RI: Small: Developing Golden Speakers for Second-Language Pronunciation Training Grant uri icon


  • People who learn a second language (L2) as adults often speak with a persistent foreign accent. This can make them less intelligible, more subject to discrimination, and less confident when interacting with others. Surprisingly, though, L2 learners rarely receive formal training in pronunciation, in part because effective training must be customized to meet each learner''s individual needs. To address this gap, the investigators propose to develop algorithms to synthesize a personalized "golden speaker" for each learner: his or her own voice but with a native accent. The rationale is that, by listening to their own golden speaker, learners can more easily perceive differences between their actual and ideal pronunciations. This work focuses on developing the technology for golden speakers, which the investigators plan to evaluate in the future as a new tool for pronunciation learning systems.
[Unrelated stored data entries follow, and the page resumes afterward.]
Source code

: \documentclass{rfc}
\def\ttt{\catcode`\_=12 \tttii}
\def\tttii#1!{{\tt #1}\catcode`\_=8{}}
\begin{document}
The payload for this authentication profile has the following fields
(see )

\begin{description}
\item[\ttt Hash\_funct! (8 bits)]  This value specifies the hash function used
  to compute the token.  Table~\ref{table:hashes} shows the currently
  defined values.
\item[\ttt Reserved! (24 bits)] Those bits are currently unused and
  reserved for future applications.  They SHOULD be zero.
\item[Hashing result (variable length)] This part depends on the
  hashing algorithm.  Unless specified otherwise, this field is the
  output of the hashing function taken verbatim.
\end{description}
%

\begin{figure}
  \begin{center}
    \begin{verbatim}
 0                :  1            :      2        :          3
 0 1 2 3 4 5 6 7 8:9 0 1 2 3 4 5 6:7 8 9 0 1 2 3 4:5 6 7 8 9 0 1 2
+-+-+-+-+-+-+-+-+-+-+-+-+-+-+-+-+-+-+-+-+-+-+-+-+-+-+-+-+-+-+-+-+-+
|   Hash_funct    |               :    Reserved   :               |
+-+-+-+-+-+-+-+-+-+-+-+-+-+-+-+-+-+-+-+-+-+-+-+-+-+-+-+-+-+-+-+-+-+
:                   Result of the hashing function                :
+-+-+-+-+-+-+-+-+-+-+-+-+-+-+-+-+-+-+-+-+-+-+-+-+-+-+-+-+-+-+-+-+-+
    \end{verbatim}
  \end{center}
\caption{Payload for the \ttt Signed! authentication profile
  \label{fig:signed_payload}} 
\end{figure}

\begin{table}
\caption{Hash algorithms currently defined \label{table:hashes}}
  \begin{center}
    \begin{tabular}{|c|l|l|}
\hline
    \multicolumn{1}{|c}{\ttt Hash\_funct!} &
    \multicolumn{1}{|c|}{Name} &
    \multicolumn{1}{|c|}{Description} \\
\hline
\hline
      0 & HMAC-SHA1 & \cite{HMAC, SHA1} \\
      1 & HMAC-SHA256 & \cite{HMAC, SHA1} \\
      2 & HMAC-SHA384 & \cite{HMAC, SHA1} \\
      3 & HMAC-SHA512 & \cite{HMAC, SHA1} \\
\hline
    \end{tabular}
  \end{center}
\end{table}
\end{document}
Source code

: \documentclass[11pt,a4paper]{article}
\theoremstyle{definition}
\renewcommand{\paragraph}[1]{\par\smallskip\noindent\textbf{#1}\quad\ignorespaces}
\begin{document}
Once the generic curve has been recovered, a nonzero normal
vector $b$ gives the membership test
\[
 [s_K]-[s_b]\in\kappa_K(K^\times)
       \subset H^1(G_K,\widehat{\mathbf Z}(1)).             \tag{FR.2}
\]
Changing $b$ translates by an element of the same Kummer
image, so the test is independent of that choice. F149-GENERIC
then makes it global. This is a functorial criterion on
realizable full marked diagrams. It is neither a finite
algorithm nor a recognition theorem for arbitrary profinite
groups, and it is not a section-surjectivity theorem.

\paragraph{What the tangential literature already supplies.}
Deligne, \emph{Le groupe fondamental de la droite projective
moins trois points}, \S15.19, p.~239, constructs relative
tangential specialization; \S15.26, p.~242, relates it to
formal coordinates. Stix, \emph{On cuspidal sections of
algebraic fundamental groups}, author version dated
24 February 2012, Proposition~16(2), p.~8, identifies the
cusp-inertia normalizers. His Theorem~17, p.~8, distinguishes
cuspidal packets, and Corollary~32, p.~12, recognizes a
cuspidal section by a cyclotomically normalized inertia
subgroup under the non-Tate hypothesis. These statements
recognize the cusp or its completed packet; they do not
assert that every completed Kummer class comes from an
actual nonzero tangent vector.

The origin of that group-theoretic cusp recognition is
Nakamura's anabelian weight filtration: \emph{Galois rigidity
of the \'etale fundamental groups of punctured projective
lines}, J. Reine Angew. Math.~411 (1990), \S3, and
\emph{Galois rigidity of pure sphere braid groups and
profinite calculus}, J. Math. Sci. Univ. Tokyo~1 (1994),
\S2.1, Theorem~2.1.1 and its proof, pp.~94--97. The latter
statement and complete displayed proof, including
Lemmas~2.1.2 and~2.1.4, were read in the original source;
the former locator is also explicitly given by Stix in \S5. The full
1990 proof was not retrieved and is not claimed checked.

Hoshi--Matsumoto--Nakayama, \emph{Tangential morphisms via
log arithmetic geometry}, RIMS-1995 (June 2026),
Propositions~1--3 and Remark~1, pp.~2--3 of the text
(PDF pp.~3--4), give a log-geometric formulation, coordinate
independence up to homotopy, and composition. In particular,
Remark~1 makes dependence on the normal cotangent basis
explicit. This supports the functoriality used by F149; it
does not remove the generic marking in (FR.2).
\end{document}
As such, this research can benefit a large number of workers in the US who are non-native speakers of English, particularly in higher education, health care and the technology sector. The project also provides opportunities for graduate and undergraduate students to conduct research in a multi-disciplinary team with expertise in signal processing, machine learning, and language acquisition. Two types of golden-speaker model are proposed. The first type is based on a reformulation of parametric statistical models for voice conversion, where instead of force-aligning source (native) and target (non-native) frames, they are matched based on their phonetic similarity. Several similarity metrics are proposed, from vocal-tract-length normalization to deep auto-encoders. The second type is based on a sparse representation of speech, which models individual frames as linear combinations of phonetic anchors. This requires new techniques to transform the constellation of anchors in the L2 speech to match the structure of native anchors (e.g., pairwise distances). Two types of evaluation are proposed for the golden-speaker models: their ability to interpolate phones not included in the learner''s inventory, and the accent, intelligibility and comprehensibility of the resulting speech, as rated by native English listeners. For this purpose, the investigators propose to collect a large speech corpus from multiple Spanish and Korean learners of English and Indian speakers of English, each at different levels of English proficiency.

date/time interval

  • 2016 - 2020